This opinion will be unpublished and

may not be cited except as provided by

Minn. Stat. § 480A.08, subd. 3 (2004).






State of Minnesota,





Yeng Pha,



Filed September 6, 2005

Affirmed; motion granted

Toussaint, Chief Judge


Hennepin County District Court

File No. 03055352


Mike Hatch, Attorney General, 1800 Bremer Tower, 445 Minnesota Street, St. Paul, MN 55101; and


Amy Klobuchar, Hennepin County Attorney, David C. Brown, Assistant County Attorney, C-2000 Government Center, 300 South Sixth Street, Minneapolis, MN 55487 (for respondent)


Song Lo Fawcett, Robert J. Fowler, Daniel S. Le, Kelley & Fawcett, P.A., 2350 Piper Jaffray Plaza, 444 Cedar Street, St. Paul, MN 55101 (for appellant)


            Considered and decided by Klaphake, Presiding Judge; Toussaint, Chief Judge; and Willis, Judge.
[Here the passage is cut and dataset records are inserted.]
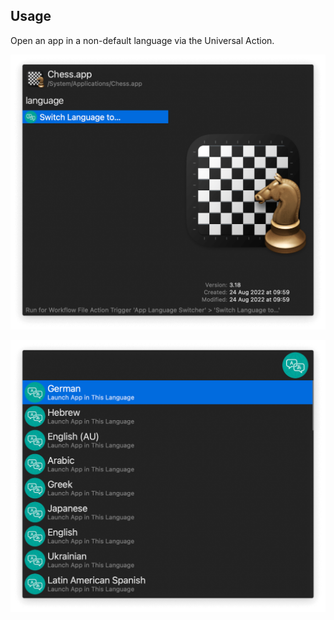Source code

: ## Usage

Open an app in a non-default language via the Universal Action.

![Universal action to open app with another language](images/universalaction.png)

![Showing language choice](images/choice.png)
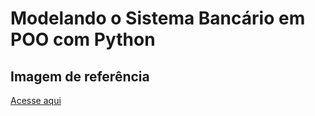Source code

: # Modelando o Sistema Bancário em POO com Python



## Imagem de referência

[Acesse aqui](http://academiapme-my.sharepoint.com/:i:/g/personal/renato_dio_me/EWlnaqvFAAZKmHaBBfA17-oBfb5pTrzoELam7dSgtOA7uQ?e=5UskS9)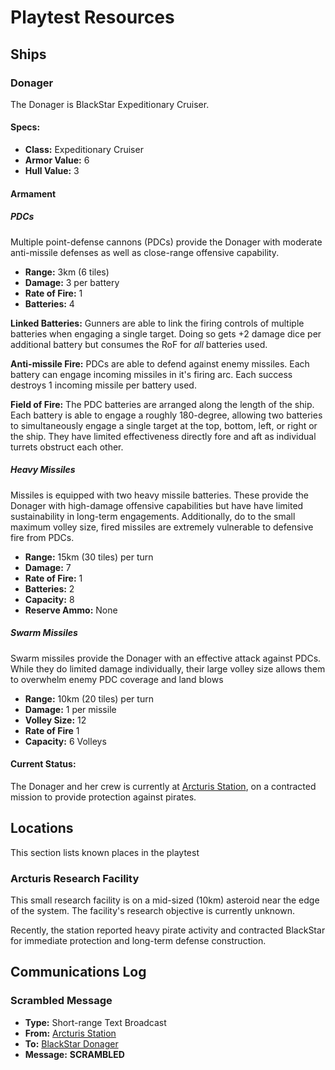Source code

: # Playtest Resources

## Ships

### Donager
The Donager is BlackStar Expeditionary Cruiser.

#### Specs:
- **Class:** Expeditionary Cruiser
- **Armor Value:** 6
- **Hull Value:** 3

#### Armament
##### PDCs
Multiple point-defense cannons (PDCs) provide the Donager with moderate anti-missile defenses as well as close-range offensive capability.
- **Range:** 3km (6 tiles)
- **Damage:** 3 per battery
- **Rate of Fire:** 1
- **Batteries:** 4

**Linked Batteries:** Gunners are able to link the firing controls of multiple batteries when engaging a single target. Doing so gets +2 damage dice per additional battery but consumes the RoF for _all_ batteries used.

**Anti-missile Fire:** PDCs are able to defend against enemy missiles. Each battery can engage incoming missiles in it's firing arc. Each success destroys 1 incoming missile per battery used.

**Field of Fire:** The PDC batteries are arranged along the length of the ship. Each battery is able to engage a roughly 180-degree, allowing two batteries to simultaneously engage a single target at the top, bottom, left, or right or the ship. They have limited effectiveness directly fore and aft as individual turrets obstruct each other.

##### Heavy Missiles
Missiles is equipped with two heavy missile batteries. These provide the Donager with high-damage offensive capabilities but have have limited sustainability in long-term engagements. Additionally, do to the small maximum volley size, fired missiles are extremely vulnerable to defensive fire from PDCs.
- **Range:** 15km (30 tiles) per turn
- **Damage:** 7
- **Rate of Fire:** 1
- **Batteries:** 2
- **Capacity:** 8
- **Reserve Ammo:** None

##### Swarm Missiles
Swarm missiles provide the Donager with an effective attack against PDCs. While they do limited damage individually, their large volley size allows them to overwhelm enemy PDC coverage and land blows
- **Range:** 10km (20 tiles) per turn
- **Damage:** 1  per missile
- **Volley Size:** 12
- **Rate of Fire** 1
- **Capacity:** 6 Volleys

#### Current Status:
The Donager and her crew is currently at [Arcturis Station](#arcturis-research-facility), on a contracted mission to provide protection against pirates.

## Locations
This section lists known places in the playtest

### Arcturis Research Facility
This small research facility is on a mid-sized (10km) asteroid near the edge of the system. The facility's research objective is currently unknown.

Recently, the station reported heavy pirate activity and contracted BlackStar for immediate protection and long-term defense construction.

## Communications Log

### Scrambled Message

- **Type:** Short-range Text Broadcast
- **From:** [Arcturis Station](#arcturis-research-facility)
- **To:** [BlackStar Donager](#donager)
- **Message:** **SCRAMBLED**
<!-- - **Recovered:** Donager, turn back now! Pirates have hijacked our communications and set up an ambush on the far side of the asteroid. Do not approach! Message repeats: Pirates have hijacked our communications and set up an ambush on the far side of the asteroid. Do not approach! -->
U N P U B L I S H E D   O P I N I O N


TOUSSAINT, Chief Judge

            Appellant Yeng Pha, age 22, was charged with two counts of first-degree criminal sexual conduct for allegedly having sexual intercourse with his 11-year-old twin nieces, M.K.X. and M.N.X.  See Minn. Stat. § 609.342, subd. 1(a) (2002) (prohibiting sexual conduct between complainant under 13 years of age and actor more than 36 months older).  After a bench trial, the district court convicted Pha of both counts of first-degree criminal sexual conduct and sentenced him to 144 months in prison.  Pha filed a motion for a new trial, arguing that the evidence was insufficient to support the conviction and that his counsel was ineffective.  The district court denied the motion.  Because we conclude that (1) the evidence was sufficient to support the conviction; and Pha voluntarily waived his right to a jury trial and (2) Pha’s counsel was not ineffective, we affirm the conviction.      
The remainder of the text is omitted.